There are things around me that, unlike myself, I cannot change, things I have no control of. The external world, then, must exist, independent of consciousness. They exist indubitably, however, I can only be fully certain of them—in fact of anything, except myself—as long as I do not assume external correspondence, i.e. as long as I do not think that they correspond to anything outside my mind. I can be fully certain of my knowledge of things, but only as I am thinking them. I can be certain of all thoughts that I have, as long as I assume that they’re just that: thoughts. Yes, external things must exist, but the only way I can be indubitable about my knowledge of them is if I think of them only as things I am thinking of: as thoughts. Just by inspecting an idea, I can prove that it exists—but only as that, an idea, not (even though it exists) as a thing.

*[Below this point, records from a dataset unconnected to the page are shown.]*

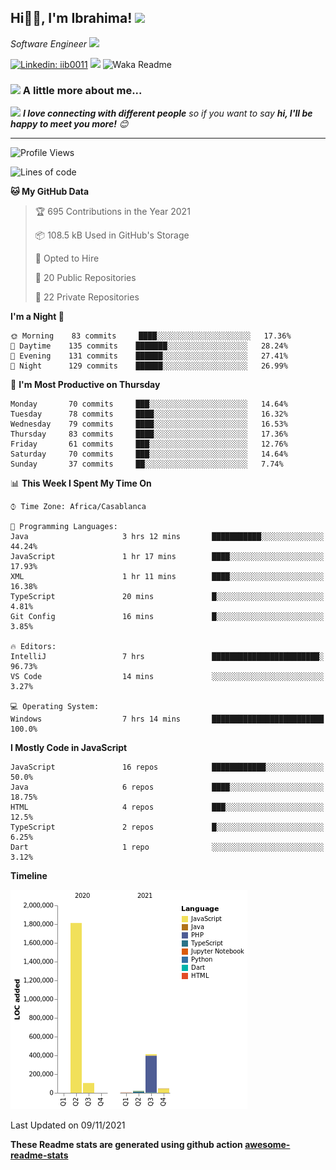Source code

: <h2>Hi🙏🏻, I'm Ibrahima! <img src="https://media.giphy.com/media/12oufCB0MyZ1Go/giphy.gif" width="50"></h2>
<p><em>Software Engineer <img src="https://media.giphy.com/media/WUlplcMpOCEmTGBtBW/giphy.gif" width="30"> 
</em></p>


[![Linkedin: iib0011](https://img.shields.io/badge/-iib0011-blue?style=flat-square&logo=Linkedin&logoColor=white&link=https://www.linkedin.com/in/iib0011/)](https://www.linkedin.com/in/iib0011/)
![](https://visitor-badge.glitch.me/badge?page_id=iib0011)
![Waka Readme](https://github.com/iib0011/iib0011/workflows/Waka%20Readme/badge.svg)


### <img src="https://media.giphy.com/media/VgCDAzcKvsR6OM0uWg/giphy.gif" width="50"> A little more about me...  


<img src="https://media.giphy.com/media/LnQjpWaON8nhr21vNW/giphy.gif" width="60"> <em><b>I love connecting with different people</b> so if you want to say <b>hi, I'll be happy to meet you more!</b> 😊</em>

---
<!--START_SECTION:waka-->
![Profile Views](http://img.shields.io/badge/Profile%20Views-5-blue)

![Lines of code](https://img.shields.io/badge/From%20Hello%20World%20I%27ve%20Written-2.4%20million%20lines%20of%20code-blue)

**🐱 My GitHub Data** 

> 🏆 695 Contributions in the Year 2021
 > 
> 📦 108.5 kB Used in GitHub's Storage 
 > 
> 💼 Opted to Hire
 > 
> 📜 20 Public Repositories 
 > 
> 🔑 22 Private Repositories  
 > 
**I'm a Night 🦉** 

```text
🌞 Morning    83 commits     ████░░░░░░░░░░░░░░░░░░░░░   17.36% 
🌆 Daytime    135 commits    ███████░░░░░░░░░░░░░░░░░░   28.24% 
🌃 Evening    131 commits    ██████░░░░░░░░░░░░░░░░░░░   27.41% 
🌙 Night      129 commits    ██████░░░░░░░░░░░░░░░░░░░   26.99%

```
📅 **I'm Most Productive on Thursday** 

```text
Monday       70 commits     ███░░░░░░░░░░░░░░░░░░░░░░   14.64% 
Tuesday      78 commits     ████░░░░░░░░░░░░░░░░░░░░░   16.32% 
Wednesday    79 commits     ████░░░░░░░░░░░░░░░░░░░░░   16.53% 
Thursday     83 commits     ████░░░░░░░░░░░░░░░░░░░░░   17.36% 
Friday       61 commits     ███░░░░░░░░░░░░░░░░░░░░░░   12.76% 
Saturday     70 commits     ███░░░░░░░░░░░░░░░░░░░░░░   14.64% 
Sunday       37 commits     ██░░░░░░░░░░░░░░░░░░░░░░░   7.74%

```


📊 **This Week I Spent My Time On** 

```text
⌚︎ Time Zone: Africa/Casablanca

💬 Programming Languages: 
Java                     3 hrs 12 mins       ███████████░░░░░░░░░░░░░░   44.24% 
JavaScript               1 hr 17 mins        ████░░░░░░░░░░░░░░░░░░░░░   17.93% 
XML                      1 hr 11 mins        ████░░░░░░░░░░░░░░░░░░░░░   16.38% 
TypeScript               20 mins             █░░░░░░░░░░░░░░░░░░░░░░░░   4.81% 
Git Config               16 mins             █░░░░░░░░░░░░░░░░░░░░░░░░   3.85%

🔥 Editors: 
IntelliJ                 7 hrs               ████████████████████████░   96.73% 
VS Code                  14 mins             ░░░░░░░░░░░░░░░░░░░░░░░░░   3.27%

💻 Operating System: 
Windows                  7 hrs 14 mins       █████████████████████████   100.0%

```

**I Mostly Code in JavaScript** 

```text
JavaScript               16 repos            ████████████░░░░░░░░░░░░░   50.0% 
Java                     6 repos             ████░░░░░░░░░░░░░░░░░░░░░   18.75% 
HTML                     4 repos             ███░░░░░░░░░░░░░░░░░░░░░░   12.5% 
TypeScript               2 repos             █░░░░░░░░░░░░░░░░░░░░░░░░   6.25% 
Dart                     1 repo              ░░░░░░░░░░░░░░░░░░░░░░░░░   3.12%

```


**Timeline**

![Chart not found](https://raw.githubusercontent.com/iib0011/iib0011/master/charts/bar_graph.png) 


 Last Updated on 09/11/2021
<!--END_SECTION:waka-->

**These Readme stats are generated using github action [awesome-readme-stats](https://github.com/iib0011/waka-readme-stats)**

But they’re not just ideas, argues Husserl. Those things, after all, do appear to consciousness. Thus, we can be certain of those things (and not just of ideas of those things). We can be certain of those things, we can have indubitable knowledge of them—but if we analyze them only as they appear in consciousness, i.e. as phenomena. Unlike Kant, who had earlier defined phenomena as the appearance of something that does not appear (the noumena) (thus understanding is no longer a posteriori, but refers to the a priori categories of the mind; a priori because we never get to the noumena, but not straightforward rationalism/un-empiricism either because it is still the noumena that causes the phenomena to appear), Husserl’s phenomena is actually the appearance of something that appears. In Kant, we never get to the noumena (Kant missed time, the pregnant present affected by both the retention of what is past and the anticipation of what is future (such as in the formation of a unified perception as you take one-sided perspectives of an object and then combine them into a consistent whole); thus Kant thought of a priori structures as structures of the mind, when he should have seen them as structures of the experience itself, perceived through time.). In Husserl, the thing’s right there—but we’re sure of it only as it appears to us, i.e. as a phenomenon.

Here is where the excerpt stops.